To say that something has a spirituality is to say that the Holy Spirit is active in it. I think that the Holy Spirit is very active in this departure that Paul takes from the church in Ephesus. I think it’s also present in all of our departures, if we can set our own egos aside and pay attention to it. Such moments can teach a huge array of spiritual virtues, not in spite of, but because of their sadness. We learn what things mean to us when we let them go. And although we’re called to hold our positions and even our relationships lightly, even though we shouldn’t try to control them or insist on having our own way, that doesn’t mean that we’re not allowed to feel deep and authentic emotion when we come to the end of a time of sojourning together.

 

Acts 19 – 20.16 Sleep and Riots

This is a very long reading, the longest I think we’ve gotten in Forward Movement’s arrangement of Luke and Acts daily readings. The riot at Ephesus is the center of it, and the story of Eutychus dying from listening to a long sermon seems like a strange little coda. But I think that the two stories have something in common, and that even the story of the Sons of Sceva contributes to the theme. Each of these vignettes is about confusion. The Sons of Sceva don’t really know how to do the job of exorcist, the crowds don’t really know what they’re rioting about, and poor young Eutychus is so confused by the intricacy of Paul’s sermon that he falls asleep. Okay, maybe he falls asleep for some other reason. All I know is that theological intricacy sometimes makes me sleepy, so I wouldn’t be surprised if the same was happening to Eutychus. Every one of the characters in these stories lacks some vital form of understanding, and they react to their confusion differently, but still, I think, it is confusion that causes the reaction.

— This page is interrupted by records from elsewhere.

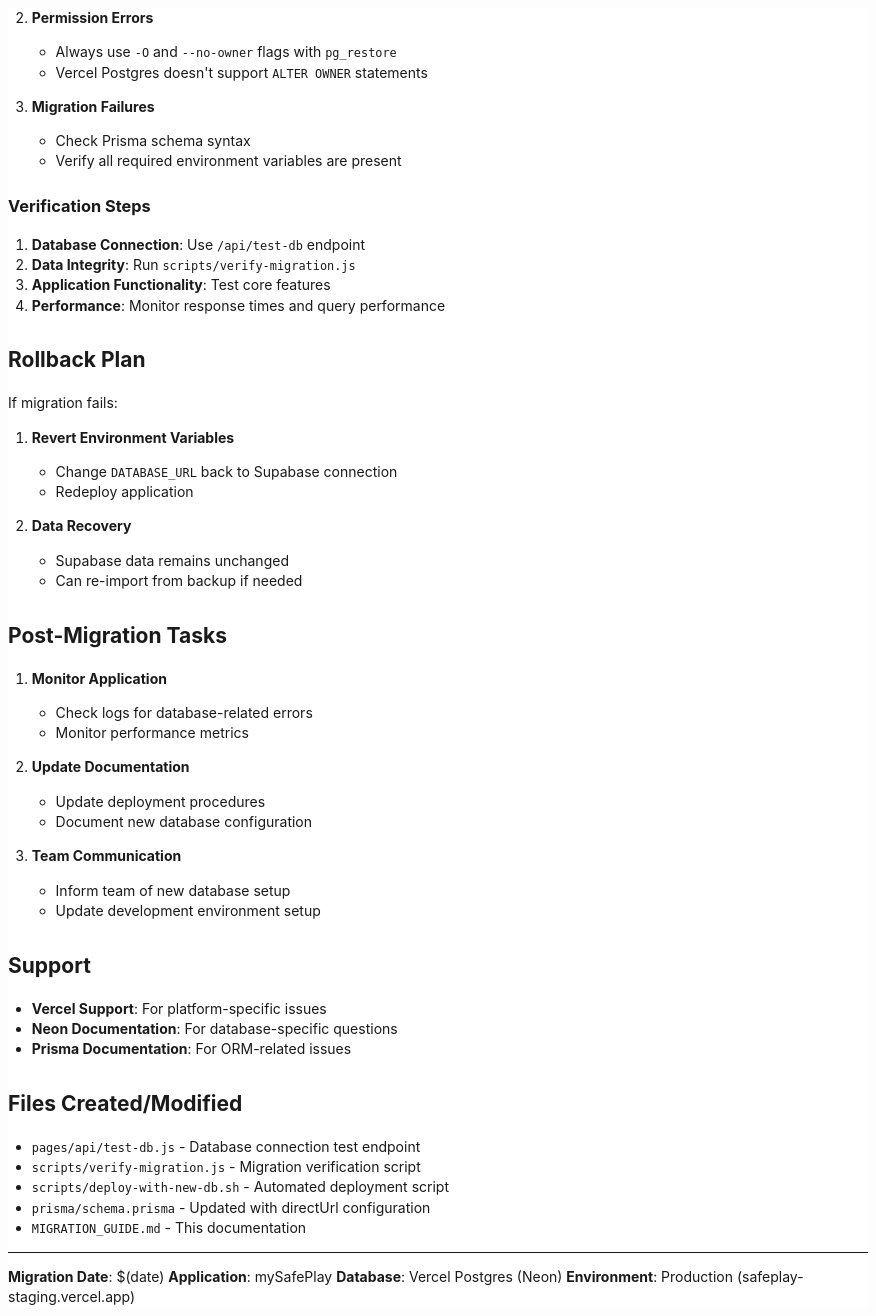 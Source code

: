 2. **Permission Errors**
   - Always use `-O` and `--no-owner` flags with `pg_restore`
   - Vercel Postgres doesn't support `ALTER OWNER` statements

3. **Migration Failures**
   - Check Prisma schema syntax
   - Verify all required environment variables are present

### Verification Steps

1. **Database Connection**: Use `/api/test-db` endpoint
2. **Data Integrity**: Run `scripts/verify-migration.js`
3. **Application Functionality**: Test core features
4. **Performance**: Monitor response times and query performance

## Rollback Plan

If migration fails:

1. **Revert Environment Variables**
   - Change `DATABASE_URL` back to Supabase connection
   - Redeploy application

2. **Data Recovery**
   - Supabase data remains unchanged
   - Can re-import from backup if needed

## Post-Migration Tasks

1. **Monitor Application**
   - Check logs for database-related errors
   - Monitor performance metrics

2. **Update Documentation**
   - Update deployment procedures
   - Document new database configuration

3. **Team Communication**
   - Inform team of new database setup
   - Update development environment setup

## Support

- **Vercel Support**: For platform-specific issues
- **Neon Documentation**: For database-specific questions
- **Prisma Documentation**: For ORM-related issues

## Files Created/Modified

- `pages/api/test-db.js` - Database connection test endpoint
- `scripts/verify-migration.js` - Migration verification script
- `scripts/deploy-with-new-db.sh` - Automated deployment script
- `prisma/schema.prisma` - Updated with directUrl configuration
- `MIGRATION_GUIDE.md` - This documentation

---

**Migration Date**: $(date)
**Application**: mySafePlay
**Database**: Vercel Postgres (Neon)
**Environment**: Production (safeplay-staging.vercel.app)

Consider the crowd in Ephesus. Luke tells us that “some were shouting one thing, some another; for the assembly was in confusion, and most of them did not know why they had come together.” People were just getting swept up in a mob mentality, and didn’t even know why they were there. After all, only a small number of them were silversmiths, and actually economically concerned with Paul’s preaching. These silversmiths sold souvenir models of the temple of Artemis, and they worried that Paul would lead people away from the worship of Artemis and harm their bottom lines. So they cynically stirred things up, and I imagine that they were gratified by the results. Clearly, confusion can be very dangerous, especially the confusion of the crowd.

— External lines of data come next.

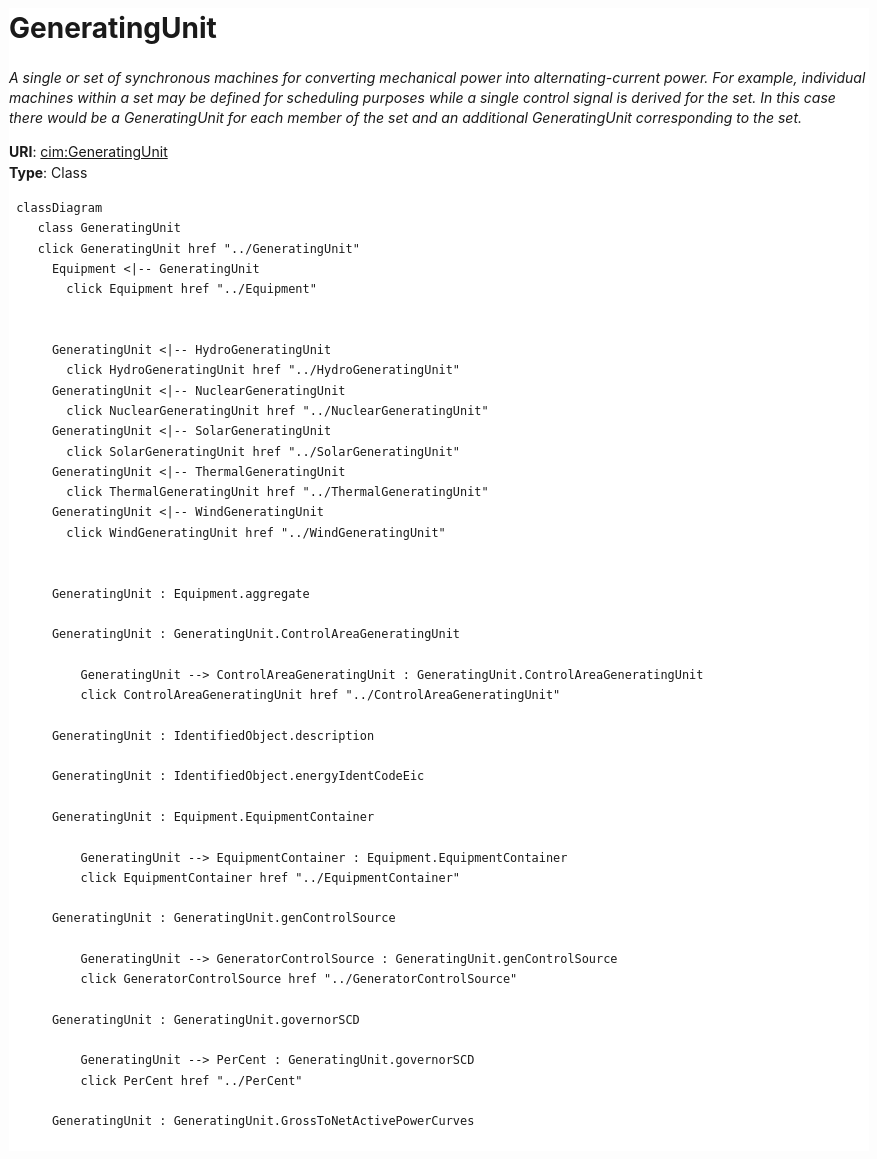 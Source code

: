 # GeneratingUnit


_A single or set of synchronous machines for converting mechanical power into alternating-current power. For example, individual machines within a set may be defined for scheduling purposes while a single control signal is derived for the set. In this case there would be a GeneratingUnit for each member of the set and an additional GeneratingUnit corresponding to the set._





**URI**: [cim:GeneratingUnit](http://iec.ch/TC57/CIM100#GeneratingUnit)<br />
**Type**: Class




```mermaid
 classDiagram
    class GeneratingUnit
    click GeneratingUnit href "../GeneratingUnit"
      Equipment <|-- GeneratingUnit
        click Equipment href "../Equipment"
      

      GeneratingUnit <|-- HydroGeneratingUnit
        click HydroGeneratingUnit href "../HydroGeneratingUnit"
      GeneratingUnit <|-- NuclearGeneratingUnit
        click NuclearGeneratingUnit href "../NuclearGeneratingUnit"
      GeneratingUnit <|-- SolarGeneratingUnit
        click SolarGeneratingUnit href "../SolarGeneratingUnit"
      GeneratingUnit <|-- ThermalGeneratingUnit
        click ThermalGeneratingUnit href "../ThermalGeneratingUnit"
      GeneratingUnit <|-- WindGeneratingUnit
        click WindGeneratingUnit href "../WindGeneratingUnit"
      
      
      GeneratingUnit : Equipment.aggregate
        
      GeneratingUnit : GeneratingUnit.ControlAreaGeneratingUnit
        
          GeneratingUnit --> ControlAreaGeneratingUnit : GeneratingUnit.ControlAreaGeneratingUnit
          click ControlAreaGeneratingUnit href "../ControlAreaGeneratingUnit"
        
      GeneratingUnit : IdentifiedObject.description
        
      GeneratingUnit : IdentifiedObject.energyIdentCodeEic
        
      GeneratingUnit : Equipment.EquipmentContainer
        
          GeneratingUnit --> EquipmentContainer : Equipment.EquipmentContainer
          click EquipmentContainer href "../EquipmentContainer"
        
      GeneratingUnit : GeneratingUnit.genControlSource
        
          GeneratingUnit --> GeneratorControlSource : GeneratingUnit.genControlSource
          click GeneratorControlSource href "../GeneratorControlSource"
        
      GeneratingUnit : GeneratingUnit.governorSCD
        
          GeneratingUnit --> PerCent : GeneratingUnit.governorSCD
          click PerCent href "../PerCent"
        
      GeneratingUnit : GeneratingUnit.GrossToNetActivePowerCurves
        
```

But what about the Sons of Sceva? They were exorcists, so they were used to their jobs, and they must have been utterly bewildered when they fled the house, their clothes in tatters, their bodies bruised. The thing that had been working wasn’t working anymore. They experienced the confusion of the new, the way that changes in our society seem to ruin our old ways of doing things. The Holy Spirit is zooming around, altering the make-up of society and the inner beings of the people it touches, and suddenly everything is up for grabs. Unlike the crowd, their confusion was justified.

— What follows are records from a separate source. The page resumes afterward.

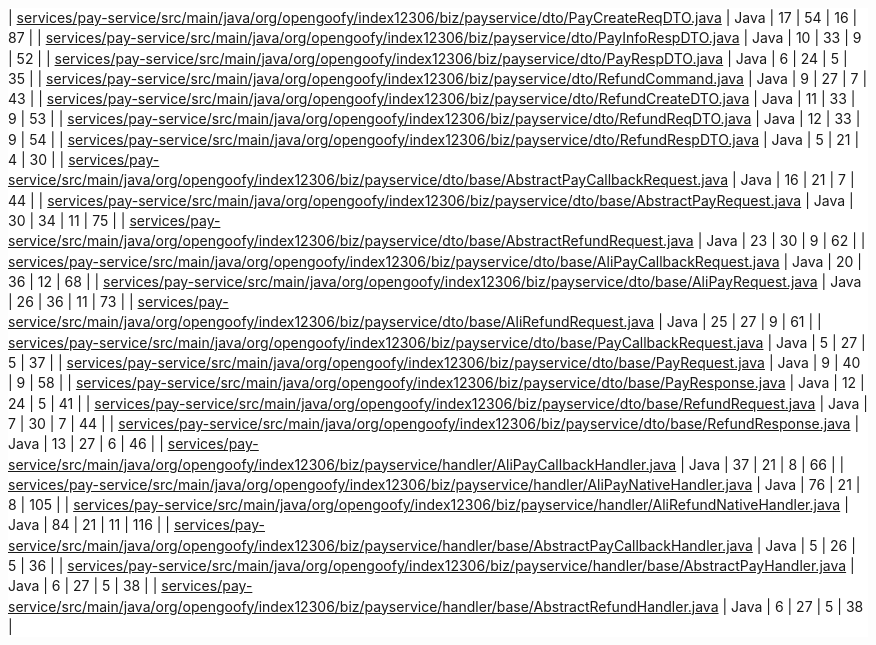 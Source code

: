 | [services/pay-service/src/main/java/org/opengoofy/index12306/biz/payservice/dto/PayCreateReqDTO.java](/services/pay-service/src/main/java/org/opengoofy/index12306/biz/payservice/dto/PayCreateReqDTO.java) | Java | 17 | 54 | 16 | 87 |
| [services/pay-service/src/main/java/org/opengoofy/index12306/biz/payservice/dto/PayInfoRespDTO.java](/services/pay-service/src/main/java/org/opengoofy/index12306/biz/payservice/dto/PayInfoRespDTO.java) | Java | 10 | 33 | 9 | 52 |
| [services/pay-service/src/main/java/org/opengoofy/index12306/biz/payservice/dto/PayRespDTO.java](/services/pay-service/src/main/java/org/opengoofy/index12306/biz/payservice/dto/PayRespDTO.java) | Java | 6 | 24 | 5 | 35 |
| [services/pay-service/src/main/java/org/opengoofy/index12306/biz/payservice/dto/RefundCommand.java](/services/pay-service/src/main/java/org/opengoofy/index12306/biz/payservice/dto/RefundCommand.java) | Java | 9 | 27 | 7 | 43 |
| [services/pay-service/src/main/java/org/opengoofy/index12306/biz/payservice/dto/RefundCreateDTO.java](/services/pay-service/src/main/java/org/opengoofy/index12306/biz/payservice/dto/RefundCreateDTO.java) | Java | 11 | 33 | 9 | 53 |
| [services/pay-service/src/main/java/org/opengoofy/index12306/biz/payservice/dto/RefundReqDTO.java](/services/pay-service/src/main/java/org/opengoofy/index12306/biz/payservice/dto/RefundReqDTO.java) | Java | 12 | 33 | 9 | 54 |
| [services/pay-service/src/main/java/org/opengoofy/index12306/biz/payservice/dto/RefundRespDTO.java](/services/pay-service/src/main/java/org/opengoofy/index12306/biz/payservice/dto/RefundRespDTO.java) | Java | 5 | 21 | 4 | 30 |
| [services/pay-service/src/main/java/org/opengoofy/index12306/biz/payservice/dto/base/AbstractPayCallbackRequest.java](/services/pay-service/src/main/java/org/opengoofy/index12306/biz/payservice/dto/base/AbstractPayCallbackRequest.java) | Java | 16 | 21 | 7 | 44 |
| [services/pay-service/src/main/java/org/opengoofy/index12306/biz/payservice/dto/base/AbstractPayRequest.java](/services/pay-service/src/main/java/org/opengoofy/index12306/biz/payservice/dto/base/AbstractPayRequest.java) | Java | 30 | 34 | 11 | 75 |
| [services/pay-service/src/main/java/org/opengoofy/index12306/biz/payservice/dto/base/AbstractRefundRequest.java](/services/pay-service/src/main/java/org/opengoofy/index12306/biz/payservice/dto/base/AbstractRefundRequest.java) | Java | 23 | 30 | 9 | 62 |
| [services/pay-service/src/main/java/org/opengoofy/index12306/biz/payservice/dto/base/AliPayCallbackRequest.java](/services/pay-service/src/main/java/org/opengoofy/index12306/biz/payservice/dto/base/AliPayCallbackRequest.java) | Java | 20 | 36 | 12 | 68 |
| [services/pay-service/src/main/java/org/opengoofy/index12306/biz/payservice/dto/base/AliPayRequest.java](/services/pay-service/src/main/java/org/opengoofy/index12306/biz/payservice/dto/base/AliPayRequest.java) | Java | 26 | 36 | 11 | 73 |
| [services/pay-service/src/main/java/org/opengoofy/index12306/biz/payservice/dto/base/AliRefundRequest.java](/services/pay-service/src/main/java/org/opengoofy/index12306/biz/payservice/dto/base/AliRefundRequest.java) | Java | 25 | 27 | 9 | 61 |
| [services/pay-service/src/main/java/org/opengoofy/index12306/biz/payservice/dto/base/PayCallbackRequest.java](/services/pay-service/src/main/java/org/opengoofy/index12306/biz/payservice/dto/base/PayCallbackRequest.java) | Java | 5 | 27 | 5 | 37 |
| [services/pay-service/src/main/java/org/opengoofy/index12306/biz/payservice/dto/base/PayRequest.java](/services/pay-service/src/main/java/org/opengoofy/index12306/biz/payservice/dto/base/PayRequest.java) | Java | 9 | 40 | 9 | 58 |
| [services/pay-service/src/main/java/org/opengoofy/index12306/biz/payservice/dto/base/PayResponse.java](/services/pay-service/src/main/java/org/opengoofy/index12306/biz/payservice/dto/base/PayResponse.java) | Java | 12 | 24 | 5 | 41 |
| [services/pay-service/src/main/java/org/opengoofy/index12306/biz/payservice/dto/base/RefundRequest.java](/services/pay-service/src/main/java/org/opengoofy/index12306/biz/payservice/dto/base/RefundRequest.java) | Java | 7 | 30 | 7 | 44 |
| [services/pay-service/src/main/java/org/opengoofy/index12306/biz/payservice/dto/base/RefundResponse.java](/services/pay-service/src/main/java/org/opengoofy/index12306/biz/payservice/dto/base/RefundResponse.java) | Java | 13 | 27 | 6 | 46 |
| [services/pay-service/src/main/java/org/opengoofy/index12306/biz/payservice/handler/AliPayCallbackHandler.java](/services/pay-service/src/main/java/org/opengoofy/index12306/biz/payservice/handler/AliPayCallbackHandler.java) | Java | 37 | 21 | 8 | 66 |
| [services/pay-service/src/main/java/org/opengoofy/index12306/biz/payservice/handler/AliPayNativeHandler.java](/services/pay-service/src/main/java/org/opengoofy/index12306/biz/payservice/handler/AliPayNativeHandler.java) | Java | 76 | 21 | 8 | 105 |
| [services/pay-service/src/main/java/org/opengoofy/index12306/biz/payservice/handler/AliRefundNativeHandler.java](/services/pay-service/src/main/java/org/opengoofy/index12306/biz/payservice/handler/AliRefundNativeHandler.java) | Java | 84 | 21 | 11 | 116 |
| [services/pay-service/src/main/java/org/opengoofy/index12306/biz/payservice/handler/base/AbstractPayCallbackHandler.java](/services/pay-service/src/main/java/org/opengoofy/index12306/biz/payservice/handler/base/AbstractPayCallbackHandler.java) | Java | 5 | 26 | 5 | 36 |
| [services/pay-service/src/main/java/org/opengoofy/index12306/biz/payservice/handler/base/AbstractPayHandler.java](/services/pay-service/src/main/java/org/opengoofy/index12306/biz/payservice/handler/base/AbstractPayHandler.java) | Java | 6 | 27 | 5 | 38 |
| [services/pay-service/src/main/java/org/opengoofy/index12306/biz/payservice/handler/base/AbstractRefundHandler.java](/services/pay-service/src/main/java/org/opengoofy/index12306/biz/payservice/handler/base/AbstractRefundHandler.java) | Java | 6 | 27 | 5 | 38 |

What about poor Eutychus? I said a long way back, at the beginning of this project, that Luke has a sense of humor, and here it is on full display. Imagine the uproarious laughter that would greet this story if it were told around the dinner table during a house church gathering. This story brings Paul down a peg or two. You can imagine people meeting each other’s eyes with a look that says, yes, he could resurrect the dead, but boy could that guy get carried away with the sound of his own voice. To me, Eutychus’ sleep is the result of Paul’s own temporary confusion about how to deliver the message effectively.

If we can say that there’s such a thing as a spirituality of confusion, these three stories help to flesh it out. Don’t contribute to confusion if you can avoid it, especially if it’s the confusion of the crowd. Don’t expect your methods of doing things to always work for you, and be prepared to encounter the new. And don’t get so lost in the intricacies of your own thoughts that you stop communicating clearly to other people. I know that I’ve been guilty of each of these three things, and that makes me very glad that Paul resurrects Eutychus. Confusion, even deadly confusion, is not a permanent state. Even it can be redeemed.